*** Records shown ***
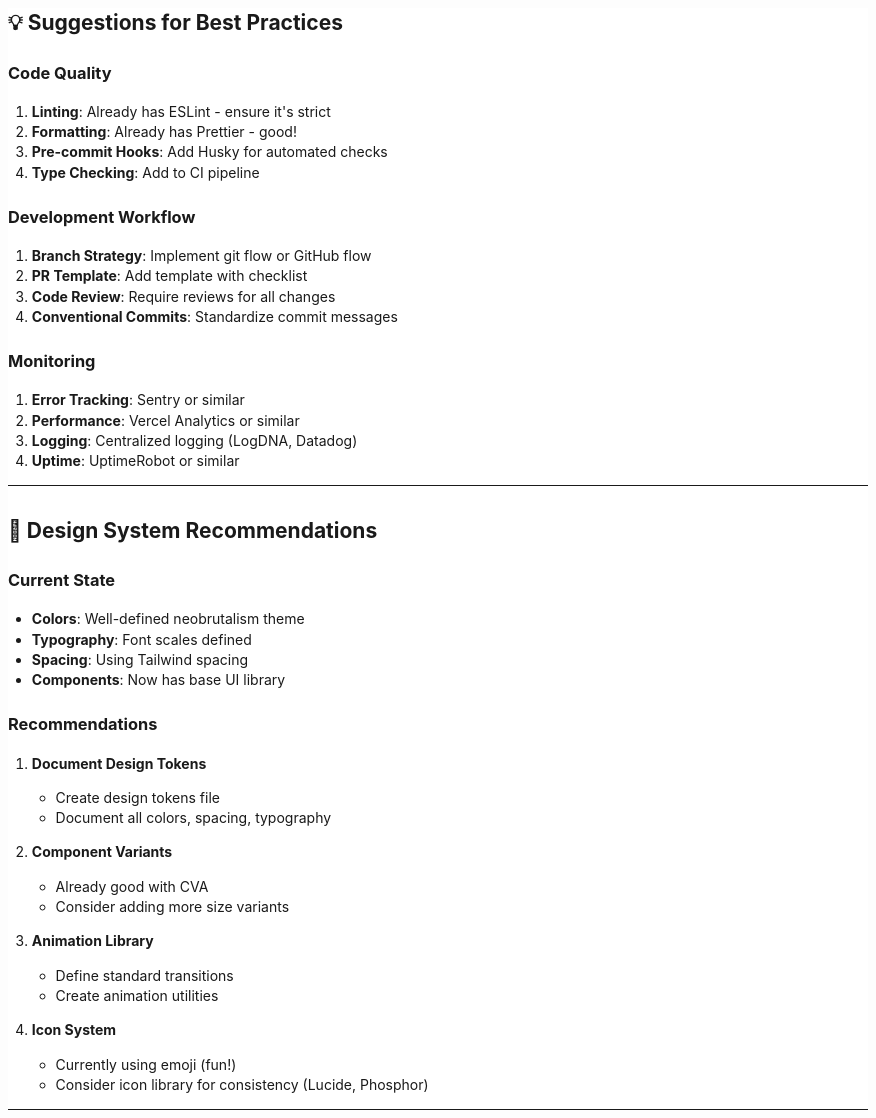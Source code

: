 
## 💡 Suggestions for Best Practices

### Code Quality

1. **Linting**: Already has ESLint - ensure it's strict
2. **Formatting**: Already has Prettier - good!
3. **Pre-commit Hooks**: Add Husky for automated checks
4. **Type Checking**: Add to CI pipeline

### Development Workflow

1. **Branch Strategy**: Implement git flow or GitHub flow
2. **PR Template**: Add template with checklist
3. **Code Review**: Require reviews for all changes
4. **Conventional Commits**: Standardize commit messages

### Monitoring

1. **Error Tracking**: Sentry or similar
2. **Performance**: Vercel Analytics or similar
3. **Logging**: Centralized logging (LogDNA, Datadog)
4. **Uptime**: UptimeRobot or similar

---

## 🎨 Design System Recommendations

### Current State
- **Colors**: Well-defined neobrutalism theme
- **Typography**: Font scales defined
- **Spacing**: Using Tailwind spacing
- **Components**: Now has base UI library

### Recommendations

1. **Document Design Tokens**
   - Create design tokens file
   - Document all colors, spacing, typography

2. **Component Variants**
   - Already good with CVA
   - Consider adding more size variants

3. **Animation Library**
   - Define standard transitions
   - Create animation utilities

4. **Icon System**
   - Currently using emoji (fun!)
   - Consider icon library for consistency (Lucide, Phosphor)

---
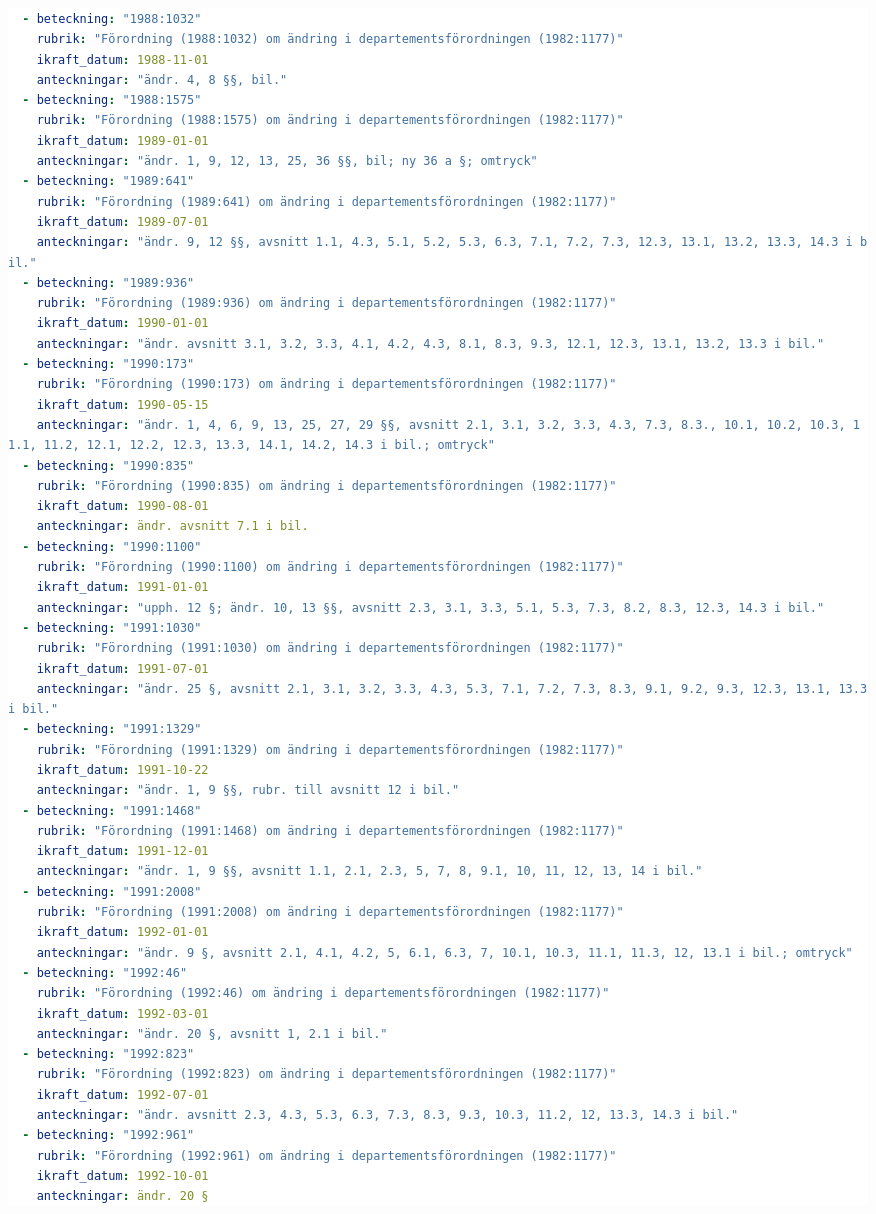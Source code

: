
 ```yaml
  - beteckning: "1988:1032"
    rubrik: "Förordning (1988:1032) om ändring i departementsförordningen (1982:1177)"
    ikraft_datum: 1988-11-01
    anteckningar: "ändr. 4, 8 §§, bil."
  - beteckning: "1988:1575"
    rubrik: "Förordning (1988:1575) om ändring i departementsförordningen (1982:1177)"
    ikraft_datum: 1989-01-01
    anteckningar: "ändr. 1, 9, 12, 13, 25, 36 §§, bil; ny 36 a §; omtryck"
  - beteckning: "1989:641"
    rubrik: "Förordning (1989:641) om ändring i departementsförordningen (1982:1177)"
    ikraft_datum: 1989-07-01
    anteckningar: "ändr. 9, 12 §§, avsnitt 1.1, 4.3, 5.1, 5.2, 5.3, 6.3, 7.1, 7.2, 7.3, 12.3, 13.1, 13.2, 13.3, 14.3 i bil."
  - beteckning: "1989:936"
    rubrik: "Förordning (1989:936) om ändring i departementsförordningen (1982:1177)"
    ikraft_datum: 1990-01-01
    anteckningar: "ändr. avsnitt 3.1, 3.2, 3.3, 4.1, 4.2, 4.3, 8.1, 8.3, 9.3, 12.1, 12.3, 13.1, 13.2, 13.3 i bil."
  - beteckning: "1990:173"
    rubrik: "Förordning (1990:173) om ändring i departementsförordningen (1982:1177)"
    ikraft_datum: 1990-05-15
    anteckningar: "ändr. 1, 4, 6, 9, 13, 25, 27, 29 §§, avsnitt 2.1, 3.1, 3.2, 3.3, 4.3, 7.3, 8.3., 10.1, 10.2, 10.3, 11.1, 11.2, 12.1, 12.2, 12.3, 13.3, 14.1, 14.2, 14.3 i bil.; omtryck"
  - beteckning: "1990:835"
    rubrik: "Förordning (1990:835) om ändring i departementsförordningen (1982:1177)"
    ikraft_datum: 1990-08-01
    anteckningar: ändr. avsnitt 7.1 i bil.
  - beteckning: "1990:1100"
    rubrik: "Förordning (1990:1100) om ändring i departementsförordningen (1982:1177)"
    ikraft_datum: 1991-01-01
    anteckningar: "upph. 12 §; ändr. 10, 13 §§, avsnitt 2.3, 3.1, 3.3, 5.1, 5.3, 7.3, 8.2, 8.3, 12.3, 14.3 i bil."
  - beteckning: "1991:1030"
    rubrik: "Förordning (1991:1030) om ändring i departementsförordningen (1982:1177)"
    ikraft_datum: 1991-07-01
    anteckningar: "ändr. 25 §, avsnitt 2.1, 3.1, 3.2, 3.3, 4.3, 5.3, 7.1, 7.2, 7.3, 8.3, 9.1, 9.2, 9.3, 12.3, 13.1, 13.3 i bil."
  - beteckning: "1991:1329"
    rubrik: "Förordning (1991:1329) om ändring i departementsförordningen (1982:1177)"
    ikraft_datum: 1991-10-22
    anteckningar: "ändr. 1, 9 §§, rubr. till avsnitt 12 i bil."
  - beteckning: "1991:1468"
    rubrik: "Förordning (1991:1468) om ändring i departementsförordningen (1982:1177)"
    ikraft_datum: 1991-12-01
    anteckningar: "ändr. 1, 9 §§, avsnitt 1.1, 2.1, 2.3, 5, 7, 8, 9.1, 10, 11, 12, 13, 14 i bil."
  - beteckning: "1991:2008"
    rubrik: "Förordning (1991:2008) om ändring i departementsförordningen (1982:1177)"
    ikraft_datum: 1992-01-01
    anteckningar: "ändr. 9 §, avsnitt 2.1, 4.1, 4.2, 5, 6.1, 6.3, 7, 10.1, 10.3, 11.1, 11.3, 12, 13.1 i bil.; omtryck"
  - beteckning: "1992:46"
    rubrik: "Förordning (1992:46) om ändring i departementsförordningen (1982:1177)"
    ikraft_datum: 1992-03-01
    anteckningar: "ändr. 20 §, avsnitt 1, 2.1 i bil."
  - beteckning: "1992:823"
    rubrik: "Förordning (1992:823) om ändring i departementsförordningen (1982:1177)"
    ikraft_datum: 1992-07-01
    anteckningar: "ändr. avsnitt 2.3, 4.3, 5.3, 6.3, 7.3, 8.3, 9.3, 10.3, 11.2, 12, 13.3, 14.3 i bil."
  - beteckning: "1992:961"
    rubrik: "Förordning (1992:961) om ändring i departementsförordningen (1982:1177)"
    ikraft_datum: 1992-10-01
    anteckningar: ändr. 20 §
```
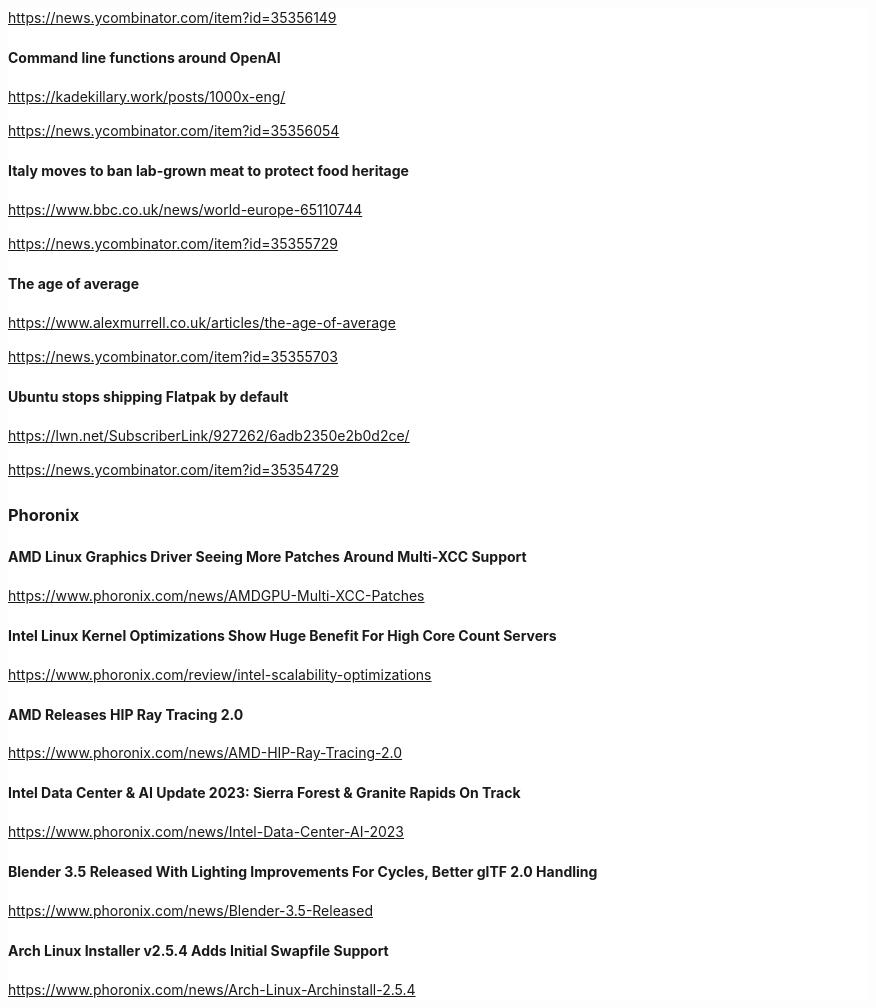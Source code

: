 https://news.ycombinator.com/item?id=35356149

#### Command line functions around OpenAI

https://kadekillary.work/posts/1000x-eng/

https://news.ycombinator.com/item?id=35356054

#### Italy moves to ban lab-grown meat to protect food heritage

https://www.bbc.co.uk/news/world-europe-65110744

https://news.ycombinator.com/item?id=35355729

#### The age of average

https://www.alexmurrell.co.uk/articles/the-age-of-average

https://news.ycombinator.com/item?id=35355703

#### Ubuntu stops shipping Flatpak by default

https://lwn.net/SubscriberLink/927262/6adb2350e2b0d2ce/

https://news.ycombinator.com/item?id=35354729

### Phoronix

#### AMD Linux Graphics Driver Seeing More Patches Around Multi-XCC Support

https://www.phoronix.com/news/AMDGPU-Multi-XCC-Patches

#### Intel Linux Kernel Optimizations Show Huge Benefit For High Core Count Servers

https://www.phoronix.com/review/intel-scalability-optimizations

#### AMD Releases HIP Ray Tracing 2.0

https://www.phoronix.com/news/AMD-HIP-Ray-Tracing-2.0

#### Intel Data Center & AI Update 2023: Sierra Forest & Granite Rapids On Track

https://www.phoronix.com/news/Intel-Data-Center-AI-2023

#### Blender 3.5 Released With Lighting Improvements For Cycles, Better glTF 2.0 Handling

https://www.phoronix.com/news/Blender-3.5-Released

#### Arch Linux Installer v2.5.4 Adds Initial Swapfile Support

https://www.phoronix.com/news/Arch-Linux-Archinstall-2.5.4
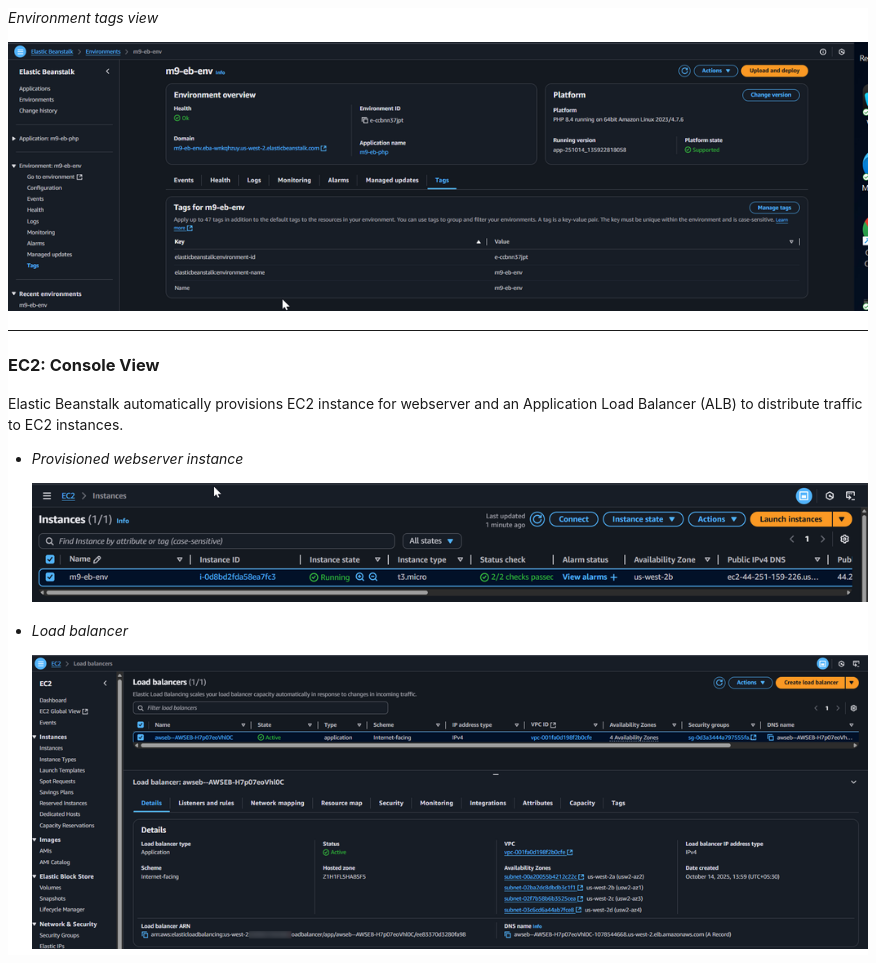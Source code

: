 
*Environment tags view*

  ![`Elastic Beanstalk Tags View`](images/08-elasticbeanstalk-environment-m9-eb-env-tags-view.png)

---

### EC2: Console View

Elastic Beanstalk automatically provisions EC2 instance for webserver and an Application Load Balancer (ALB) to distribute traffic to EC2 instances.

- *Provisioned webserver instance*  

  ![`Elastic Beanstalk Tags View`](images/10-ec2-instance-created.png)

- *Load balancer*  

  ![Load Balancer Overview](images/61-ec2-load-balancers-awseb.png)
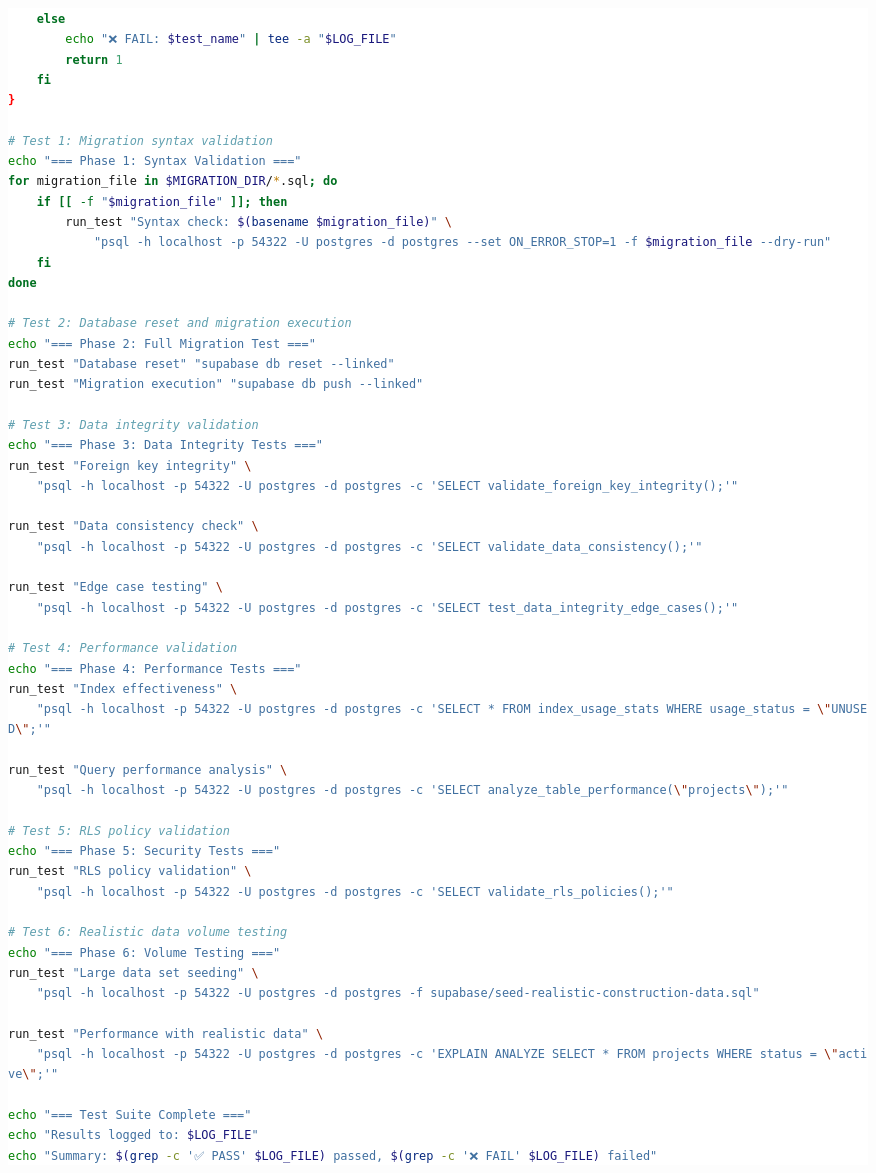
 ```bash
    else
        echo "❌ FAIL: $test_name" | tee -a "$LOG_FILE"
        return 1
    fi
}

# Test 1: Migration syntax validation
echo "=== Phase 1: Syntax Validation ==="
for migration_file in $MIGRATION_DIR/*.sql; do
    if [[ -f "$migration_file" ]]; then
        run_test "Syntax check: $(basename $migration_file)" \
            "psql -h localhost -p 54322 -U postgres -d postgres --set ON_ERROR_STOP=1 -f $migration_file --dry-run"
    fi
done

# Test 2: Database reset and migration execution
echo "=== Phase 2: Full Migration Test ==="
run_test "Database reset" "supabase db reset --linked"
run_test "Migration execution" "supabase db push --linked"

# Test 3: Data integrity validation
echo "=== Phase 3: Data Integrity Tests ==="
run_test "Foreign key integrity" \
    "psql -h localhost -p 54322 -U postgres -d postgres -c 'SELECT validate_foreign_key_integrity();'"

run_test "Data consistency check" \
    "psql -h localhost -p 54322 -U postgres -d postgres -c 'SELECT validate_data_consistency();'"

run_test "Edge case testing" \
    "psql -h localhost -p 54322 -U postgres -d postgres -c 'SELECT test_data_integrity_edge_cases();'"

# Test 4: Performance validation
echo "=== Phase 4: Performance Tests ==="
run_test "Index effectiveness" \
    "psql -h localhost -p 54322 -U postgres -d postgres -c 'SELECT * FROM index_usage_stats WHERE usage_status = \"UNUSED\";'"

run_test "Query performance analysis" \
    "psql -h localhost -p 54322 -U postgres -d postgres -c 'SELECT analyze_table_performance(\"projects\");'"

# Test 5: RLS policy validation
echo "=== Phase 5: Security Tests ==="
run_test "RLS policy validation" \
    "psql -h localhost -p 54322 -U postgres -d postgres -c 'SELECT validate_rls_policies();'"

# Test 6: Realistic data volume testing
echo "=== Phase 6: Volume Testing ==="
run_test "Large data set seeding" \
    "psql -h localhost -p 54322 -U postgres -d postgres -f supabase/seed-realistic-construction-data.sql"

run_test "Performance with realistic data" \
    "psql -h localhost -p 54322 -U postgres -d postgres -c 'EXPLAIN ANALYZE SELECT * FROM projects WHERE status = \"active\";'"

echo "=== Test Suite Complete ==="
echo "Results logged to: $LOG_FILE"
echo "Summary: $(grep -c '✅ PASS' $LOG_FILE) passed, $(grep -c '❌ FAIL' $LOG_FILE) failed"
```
*** End of Records shown ***
Task brief. Only those lines of the entries above that run from the line containing "2. **Performance**: Vercel" to the line containing "- **Colors**: Well-defined neobrutalism theme", both included, should be transcribed exactly.

Result of this exercise.
2. **Performance**: Vercel Analytics or similar
3. **Logging**: Centralized logging (LogDNA, Datadog)
4. **Uptime**: UptimeRobot or similar

---

## 🎨 Design System Recommendations

### Current State
- **Colors**: Well-defined neobrutalism theme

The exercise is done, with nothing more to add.